L’article 700 du code de procédure civile prévoit que le juge condamne la partie tenue aux dépens ou qui perd son procès à payer à l’autre partie la somme qu’il détermine au titre des frais exposés et non compris dans les dépens, en tenant compte de l’équité ou de la situation économique de la partie condamnée, et que le juge peut, pour ces mêmes raisons, dire qu’il n’y a pas lieu à condamnation.
L’équité commande, dans les circonstances de l’espèce, de ne pas faire droit à la demande au titre des frais irrépétibles.

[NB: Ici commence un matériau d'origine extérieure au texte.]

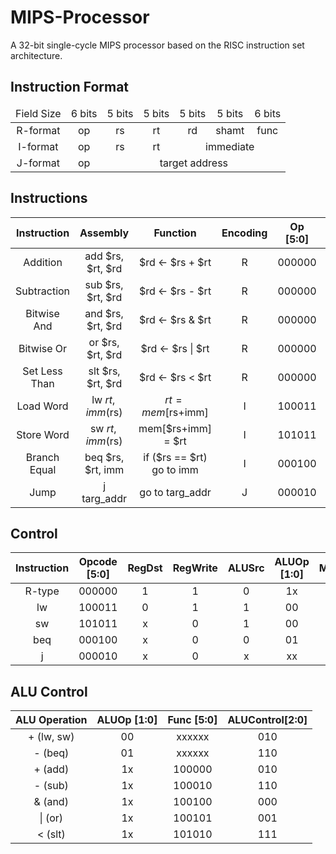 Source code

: # MIPS-Processor

A 32-bit single-cycle MIPS processor based on the RISC instruction set architecture.

## Instruction Format

<table>
    <thead align=center>
        <tr>
            <td>Field Size</td>
            <td>6 bits</td>
            <td>5 bits</td>
            <td>5 bits</td>
            <td>5 bits</td>
            <td>5 bits</td>
            <td>6 bits</td>
        </tr>
    </thead>
    <tbody align=center>
        <tr>
            <td>R-format</td>
            <td>op</td>
            <td>rs</td>
            <td>rt</td>
            <td>rd</td>
            <td>shamt</td>
            <td>func</td>
        </tr>
        <tr>
            <td>I-format</td>
            <td>op</td>
            <td>rs</td>
            <td>rt</td>
            <td colspan=3>immediate</td>
        </tr>
        <tr>
            <td>J-format</td>
            <td>op</td>
            <td colspan=5>target address</td>
        </tr>
    </tbody>
</table>

## Instructions

| Instruction   | Assembly          | Function                  | Encoding | Op [5:0] | Func [5:0] |
|:-------------:|:-----------------:|:-------------------------:|:--------:|:--------:|:----------:|
| Addition      | add $rs, $rt, $rd | $rd <- $rs + $rt          | R        | 000000   | 100000     |
| Subtraction   | sub $rs, $rt, $rd | $rd <- $rs - $rt          | R        | 000000   | 100010     |
| Bitwise And   | and $rs, $rt, $rd | $rd <- $rs & $rt          | R        | 000000   | 100100     |
| Bitwise Or    | or $rs, $rt, $rd  | $rd <- $rs \| $rt         | R        | 000000   | 100101     |
| Set Less Than | slt $rs, $rt, $rd | $rd <- $rs < $rt          | R        | 000000   | 101010     |
| Load Word     | lw $rt, imm ($rs) | $rt = mem[$rs+imm]        | I        | 100011   | xxxxxx     |
| Store Word    | sw $rt, imm ($rs) | mem[$rs+imm] = $rt        | I        | 101011   | xxxxxx     |
| Branch Equal  | beq $rs, $rt, imm | if ($rs == $rt) go to imm | I        | 000100   | xxxxxx     |
| Jump          | j targ_addr       | go to targ_addr           | J        | 000010   | xxxxxx     |

## Control

| Instruction | Opcode [5:0] | RegDst | RegWrite | ALUSrc | ALUOp [1:0] | MemRead | MemWrite | MemToReg | Jump |
|:-----------:|:------------:|:------:|:--------:|:------:|:-----------:|:-------:|:--------:|:--------:|:----:|
| R-type      | 000000       | 1      | 1        | 0      | 1x          | 0       | 0        | 0        | 0    |
| lw          | 100011       | 0      | 1        | 1      | 00          | 1       | 0        | 1        | 0    |
| sw          | 101011       | x      | 0        | 1      | 00          | 0       | 1        | x        | 0    |
| beq         | 000100       | x      | 0        | 0      | 01          | 0       | 0        | x        | 0    |
| j           | 000010       | x      | 0        | x      | xx          | 0       | 0        | x        | 1    |

## ALU Control

| ALU Operation | ALUOp [1:0] | Func [5:0] | ALUControl[2:0] |
|:-------------:|:-----------:|:----------:|:---------------:|
| + (lw, sw)    | 00          | xxxxxx     | 010             |
| - (beq)       | 01          | xxxxxx     | 110             |
| + (add)       | 1x          | 100000     | 010             |
| - (sub)       | 1x          | 100010     | 110             |
| & (and)       | 1x          | 100100     | 000             |
| \| (or)       | 1x          | 100101     | 001             |
| < (slt)       | 1x          | 101010     | 111             |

Il y a lieu de rappeler que la présente décision est de plein droit exécutoire à titre provisoire.
PAR CES MOTIFS,
Le juge des contentieux de la protection, statuant publiquement par mise à disposition au greffe, par jugement contradictoire, en premier ressort,
Constate que les conditions d’acquisition de la clause résolutoire figurant au bail conclu le 16 décembre 2022 entre l’office public de l’habitat DEUX-SEVRES HABITAT et Monsieur [R] [K] concernant le bien situé 15 rue Eugène Baujet – apt 11 – 79000 NIORT étaient réunies à la date du 3 avril 2025 ;
Condamne Monsieur [R] [K] à verser à l’office public de l’habitat DEUX-SEVRES HABITAT la somme de 3 808,76 euros au titre des loyers, charges et éventuelles indemnités d’occupation impayés, arrêtée au 8 juillet 2025, échéance du mois de juin 2025 incluse, avec intérêts au taux légal du présent jugement ;
Autorise Monsieur [R] [K] à s’acquitter de cette somme, outre le loyer et les charges courants, en 35mensualités de 60 euros chacune et une 36ème mensualité qui soldera la dette locative ;
Précise que chaque mensualité devra intervenir avant le 5 de chaque mois et pour la première fois avant le 5 du mois suivant la signification du présent jugement ;
Suspend les effets de la clause résolutoire pendant l’exécution des délais accordés ;
Dit que si les délais accordés sont entièrement respectés, la clause résolutoire sera réputée n’avoir jamais été acquise ;
Dit qu’en revanche, toute mensualité, qu’elle soit due au titre du loyer et des charges courants ou de l’arriéré, restée impayée sept jours après l’envoi d’une mise en demeure par lettre recommandée avec avis de réception justifiera :
* que la clause résolutoire retrouve son plein effet ;
* que le solde de la dette devienne immédiatement exigible ;
* qu’à défaut pour Monsieur [R] [K] d’avoir volontairement libéré les lieux dans les deux mois de la délivrance d’un commandement de quitter les lieux, l’ office public de l’habitat DEUX-SEVRES HABITAT puisse faire procéder à son expulsion ainsi qu’à celle de tous les occupants de son chef, avec le concours d’un serrurier et de la force publique si besoin est, étant rappelé que le sort des meubles éventuellement laissés dans les lieux est spécifiquement organisé aux articles R.433-1 et suivants du code des procédures civiles d’exécution au titre des opérations d’expulsion ;
* que Monsieur [R] [K] soit condamné à payer à l’office public de l’habitat DEUX-SEVRES HABITAT une indemnité mensuelle d’occupation égale au montant du loyer et des charges qui auraient été dus en l’absence de résiliation du bail, à compter du 4 avril 2025, sauf à déduire les versements effectués postérieurement, et jusqu’à la date de la libération définitive des lieux, notamment caractérisée par la remise des clés ;
Rejette le surplus des demandes ;
Dit n’y avoir lieu à application des dispositions de l’article 700 du code de procédure civile ;
Condamne Monsieur [R] [K] aux entiers dépens ;
Rappelle que la présente décision est de droit exécutoire à titre provisoire.